14.5.07

SALIVA PEGAJOSA

Medias. Se preguntó si se las habría puesto durante la noche. Azules. Tenía el cuerpo flaco, recto. Sin pelo en el pecho. Medias de estrich.

No lo recordaba así; hacía tiempo que no le interesaban las caras: sólo sentir pechos, manos, lenguas húmedas y transpirar. Se sentó al pie de la cama. Terminó el mate, sorbiendo bien hasta el fondo, con ruido. Cebó otro y derramó agua caliente sobre esa pierna de pelos rubios, angosta, al borde de la media de estrich. Sobre la pierna derramó el agua. Pidió disculpas a los gritos para que se despertara y se fuera con ese cuerpo escuálido de nene a otra parte: tenía cosas que hacer, no se podía quedar, que no, ningún hombre la esperaba; se inventó un compromiso. Pero él le pidió que dejara la pava y volviera a acostarse. El cuerpo diluido sobre la cama pretendía que lo besara. Hacía calor, estaba sin sábanas, en cuero y con medias. No se las había sacado durante la noche. Desnudos, los dos, él sobre ella, ella sobre él con medias azules de estrich. Otra vez volcó agua sobre las piernas huesudas, a propósito lo hizo: perdón, soy tan torpe. Él puteó, no a ella que era tan linda, al agua caliente. Ella se dio cuenta que la voz de él era totalmente olvidable. No se acostó, siguió cebando mate y le convidó porque después del desayuno se debía ir.

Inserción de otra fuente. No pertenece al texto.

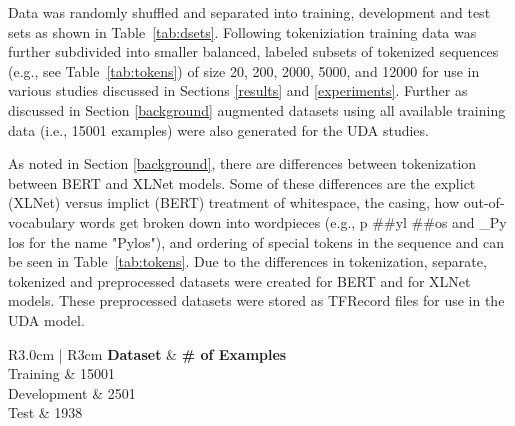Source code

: \documentclass[twoside,twocolumn,10pt]{article}
\begin{document}
Data was randomly shuffled and separated into training, development and test sets as shown in Table~\ref{tab:dsets}. Following tokeniziation training data was further subdivided into smaller balanced, labeled subsets of tokenized sequences (e.g., see Table~\ref{tab:tokens}) of  size 20, 200, 2000, 5000, and 12000 for use in various studies discussed in Sections \ref{results} and \ref{experiments}. Further as discussed in Section \ref{background} augmented datasets using all available training data (i.e., 15001 examples) were also generated for the UDA studies.

As noted in Section \ref{background}, there are differences between tokenization between BERT and XLNet models. Some of these differences are the explict (XLNet) versus implict (BERT) treatment of whitespace, the casing, how out-of-vocabulary words get broken down into wordpieces (e.g., p \#\#yl \#\#os and \_Py los for the name "Pylos"), and ordering of special tokens in the sequence and can be seen in Table~\ref{tab:tokens}. Due to the differences in tokenization, separate, tokenized and preprocessed datasets were created for BERT and for XLNet models. These preprocessed datasets were stored as TFRecord files for use in the UDA model.

\begin{table}
	\caption{Division of Dataset}\label{tab:dsets}
	\centering
	\begin{tabular}{R{3.0cm} | R{3cm}}
		\toprule
		\textbf{Dataset} & \textbf{\# of Examples  }\\
		\midrule
		Training  & 15001  \\
		Development  & 2501   \\
		Test  & 1938   \\
		\bottomrule
	\end{tabular}
\end{table}
\end{document}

Vestido era más lindo que desnudo. Le hubiera gustado hacerle el amor así; quizás si él, como en las películas, se fuera al amanecer, le dejara una foto con una dedicatoria pretenciosamente anónima, y cuando ella se despertara, en un día luminoso como son siempre los días en las películas y encontrara la foto, no le daría ningún beso pero sí una sonrisa (por haberse despedido así, no por la noche) y la guardaría en el cajón. En la foto, él estaría vestido. Esa sería la manera. No como ahora viendo esas medias azules que entran con una parsimonia ridícula en los zapatos. Le cebó un último mate. En la puerta de calle se dieron un beso en la boca, él no se había lavado los dientes: saliva pegajosa. Así que ella llevó rápido el beso a los labios, sin un abrazo, sin una caricia y cerró la puerta de golpe.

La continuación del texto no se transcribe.